Kii AA - Kenya - SL28 & SL34 - Washed
Kenyan Energy! This is a lively coffee from smallholder farmers on the slopes of Mount Kenya, processed at the Kii factory. Expect a vibrant, crisp coffee with notes of cranberry, apple, and rosehip.
The Northeast of Kirinyaga is mainly a tea-growing region and most of the coffee trees here have been planted rather recently, just before the rise of hybrid varietals in Kenya, less than 1% of the coffee delivered to Kii are Ruiru 11 and Batian. It's increasingly rare to find a lot that is made up of mostly SL28 and SL34 like this one. Unlike some neighbouring regions, soils here haven't been depleted by years of conventional agriculture, meaning these high quality varieties can thrive without the need to be replaced by more disease-resistant hybrids. This is well-processed, high altitude, SL-variety Kenyan coffee. Crisp!
Info
Factory
Kii Factory is owned and operated by Rungeto Farmers Cooperative Society (FCS) and is well known for producing high quality coffee.
Region
The 850 small-holder farmers grow tea and coffee in the Kirinyaga East District, Gichugu Division. The locals call Mt. Kenya ‘Kirinyaga’, the namesake of the county, meaning the 'crest of whiteness' due to its famous snow-capped peaks.
Cupping Score
This clear, bright coffee scores between 87-88 points.
Elevation
The region is host to high elevations of up to 1900 masl with rich, loamy clay soils. The farms overlook the famous elephant migration route that connects Aberdare and Mt. Kenya Forest. The area is wild with animals such as buffaloes, antelopes, bushbuck, and monkeys.
Variety
This lot is made up of solely SL28 and SL34. These varieties were bred by Scott Agricultural Laboratories in the 1930's for their resistance to drought and was widely planted throughout Kenya. Fortunately, the cup quality happens to be exceptional. The SL varieties are a big reason why, for decades, Kenyan coffee was regarded as the best in the world.
Process
The Kii factory uses Kenya's 'double washed' method which involves pulping, fermenting in mucillage, washing, a secondary 'soaking', and finally drying on raised African beds.
Kii
"The Kii factory produces washed coffees thanks to the Kii river. The cold, fresh, fast-running water comes straight from Mt. Kenya’s snowy peaks."

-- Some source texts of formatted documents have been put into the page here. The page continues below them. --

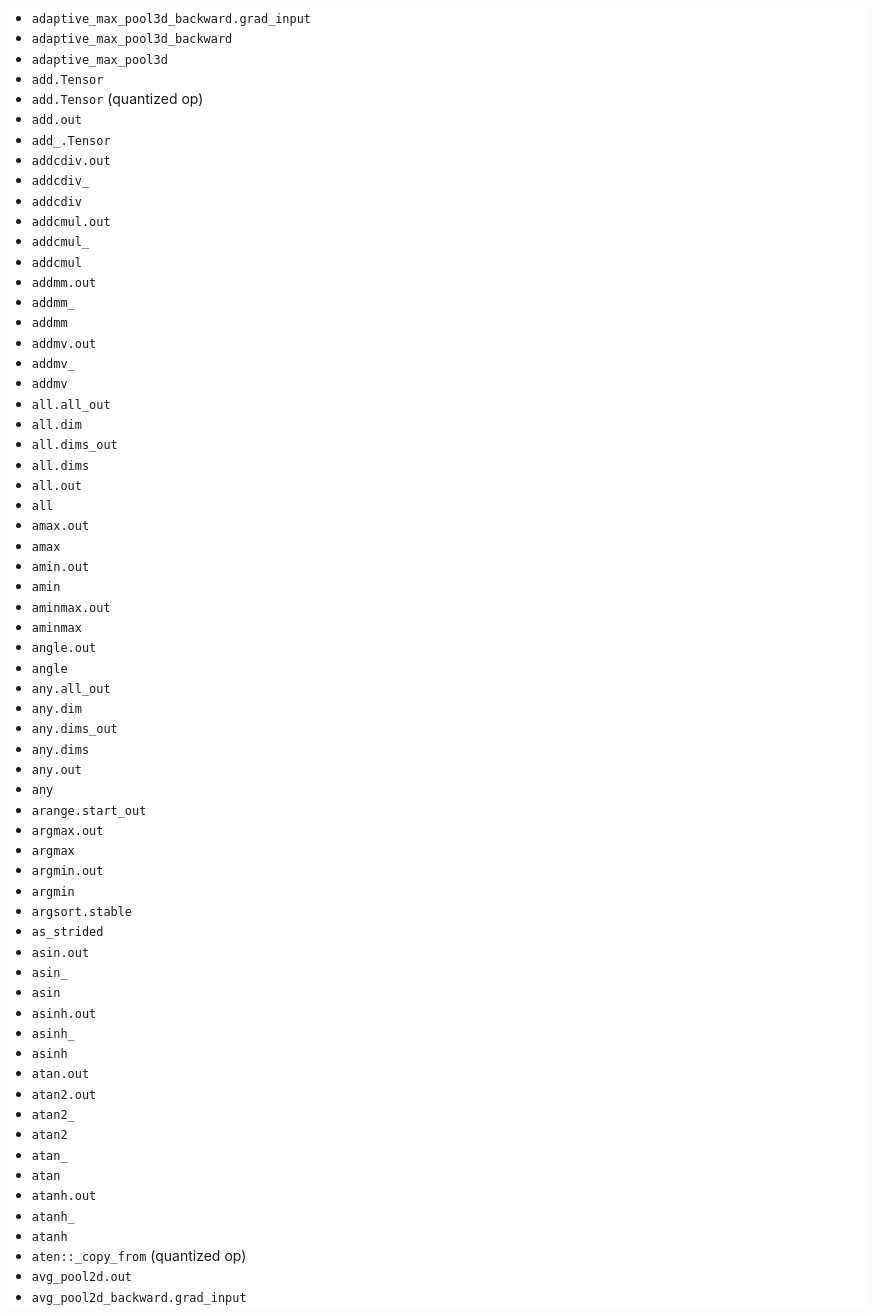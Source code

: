 - `adaptive_max_pool3d_backward.grad_input`
- `adaptive_max_pool3d_backward`
- `adaptive_max_pool3d`
- `add.Tensor`
- `add.Tensor` (quantized op)
- `add.out`
- `add_.Tensor`
- `addcdiv.out`
- `addcdiv_`
- `addcdiv`
- `addcmul.out`
- `addcmul_`
- `addcmul`
- `addmm.out`
- `addmm_`
- `addmm`
- `addmv.out`
- `addmv_`
- `addmv`
- `all.all_out`
- `all.dim`
- `all.dims_out`
- `all.dims`
- `all.out`
- `all`
- `amax.out`
- `amax`
- `amin.out`
- `amin`
- `aminmax.out`
- `aminmax`
- `angle.out`
- `angle`
- `any.all_out`
- `any.dim`
- `any.dims_out`
- `any.dims`
- `any.out`
- `any`
- `arange.start_out`
- `argmax.out`
- `argmax`
- `argmin.out`
- `argmin`
- `argsort.stable`
- `as_strided`
- `asin.out`
- `asin_`
- `asin`
- `asinh.out`
- `asinh_`
- `asinh`
- `atan.out`
- `atan2.out`
- `atan2_`
- `atan2`
- `atan_`
- `atan`
- `atanh.out`
- `atanh_`
- `atanh`
- `aten::_copy_from` (quantized op)
- `avg_pool2d.out`
- `avg_pool2d_backward.grad_input`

The Kii factory is very professionally run; their cherry selection, fermentation, sorting and separation is of a very high standard, resulting in excellent coffee. The cherries are first de-pulped mechanically, as soon as they arrive at the factory. The cherries should arrive for de-pulping as soon as possible after picking. After de-pulping, the coffee with its mucilage is fermented in large tanks for between 12 and 24 hours, breaking it down so it can be ‘washed’ off the seeds, using long washing channels. The cherries are then taken to another set of fermentation tanks, and fermented again under water, normally for a shorter time, between 10 and 12 hours. This ‘double washed’ is popular in Kenya, and is useful not only for homogenising the bean mass, but also as a secondary opportunity to sort for lower density floating seeds.
Rung'eto FCS
"The Rung'eto Farmers Cooperative Society represents 1,214 small scale farmers, who all culitvate coffee on small plots under 0.5 hectares on average.".
Rung'eto own and run 3 factories in Kirinyaga, all of which are producing some of the highest quality coffee in the country. They are: Kiangoi, Karimikui, and Kii. The individuals that make up the collective actually grow more tea than coffee. The Rung'eto FCS provides financing to those who require financial assistance before the harvest is complete. There are a number of challenges, including lack of access to enough loan facilities and high costs of agricultural inputs. But the FCS is encouraging producers to shift to coffee rather than tea, since the value of coffee is higher and production is gradually increasing.